Un fenómeno generacional y laboral como el de los call centers no podía si no despertar las más hilarantes respuestas audiovisuales, en parte porque se define también por ser una puesta en escena llena de burocracias verbales e impostaciones. Además de la película india John and Jane, de Ashim Ahluwalia, estrenada en el Bafici en 2006 y dedicada a contar la historia de jóvenes teleoperadores (“Me llaman y me preguntan si soy una máquina”, decía uno de ellos), YouTube es una pasarela de parodias, falsos trailers y monólogos que versan alrededor del mundo de los call centers, ya sea desde el trabajador como desde el cliente, harto de esperar, impaciente y embroncado en realidad más que nada con las empresas que encontraron la forma de volverse invisibles gracias a este sistema telefónico.
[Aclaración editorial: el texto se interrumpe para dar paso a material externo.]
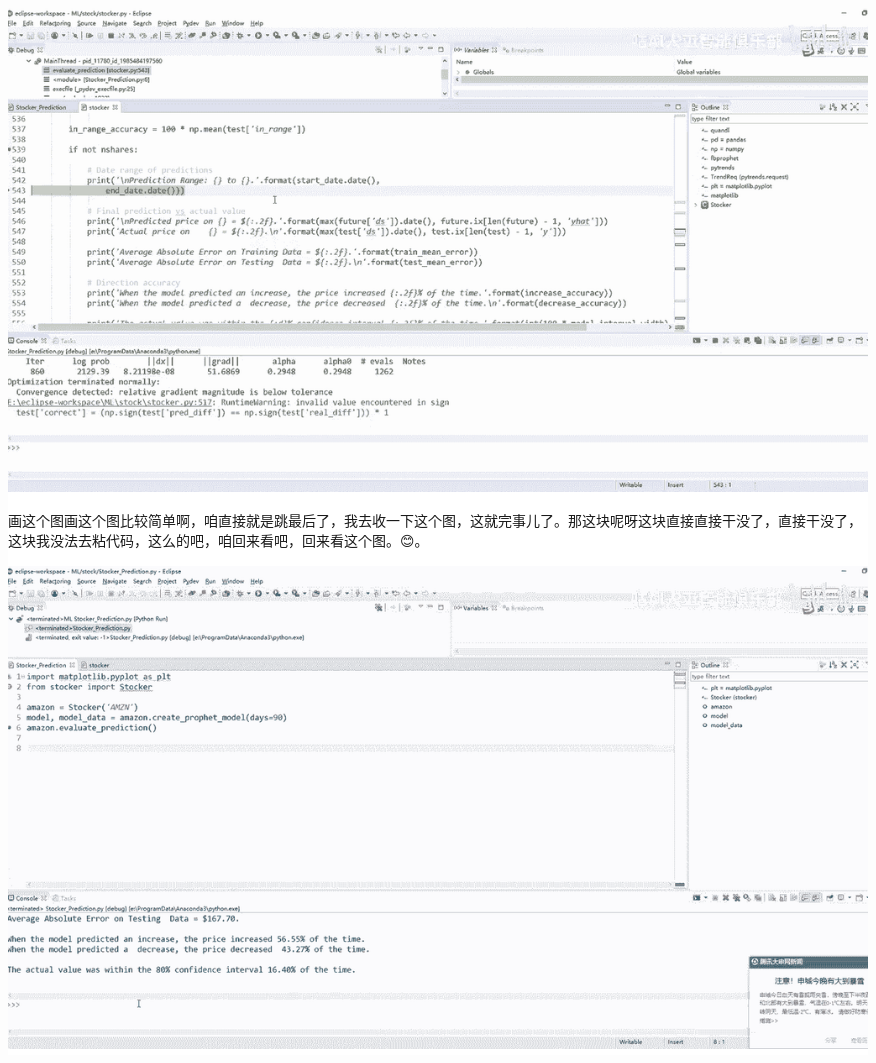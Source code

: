![](img/79f326951c37d5965d33205168339924_38.png)

画这个图画这个图比较简单啊，咱直接就是跳最后了，我去收一下这个图，这就完事儿了。那这块呢呀这块直接直接干没了，直接干没了，这块我没法去粘代码，这么的吧，咱回来看吧，回来看这个图。😊。



![](img/79f326951c37d5965d33205168339924_40.png)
Uno particularmente potente muestra un trailer de una película que no existe en la cual se describe un mundo que reposa en sus consumos tecnológicos y que, cuando algo falla, debe acudir desesperadamente a un teleoperador-superhéroe indio que sólo cuenta con una lista de frases prehechas para hacer malabares con sus miles de llamados. En otro informe de noticiero falso, se señala a un empresario que descubrió que para ahorrar todavía más plata podía reemplazar a los teleoperadores por pájaros. El abanico es grande, y si se trata de meterse en estos pisos de fordismo oral (“fábricas de charla”, como define Paolo Virno en ¿Quién habla?), se podrá ir, definitivamente, desde la comedia de situaciones delirantes hasta una verdadera tragedia.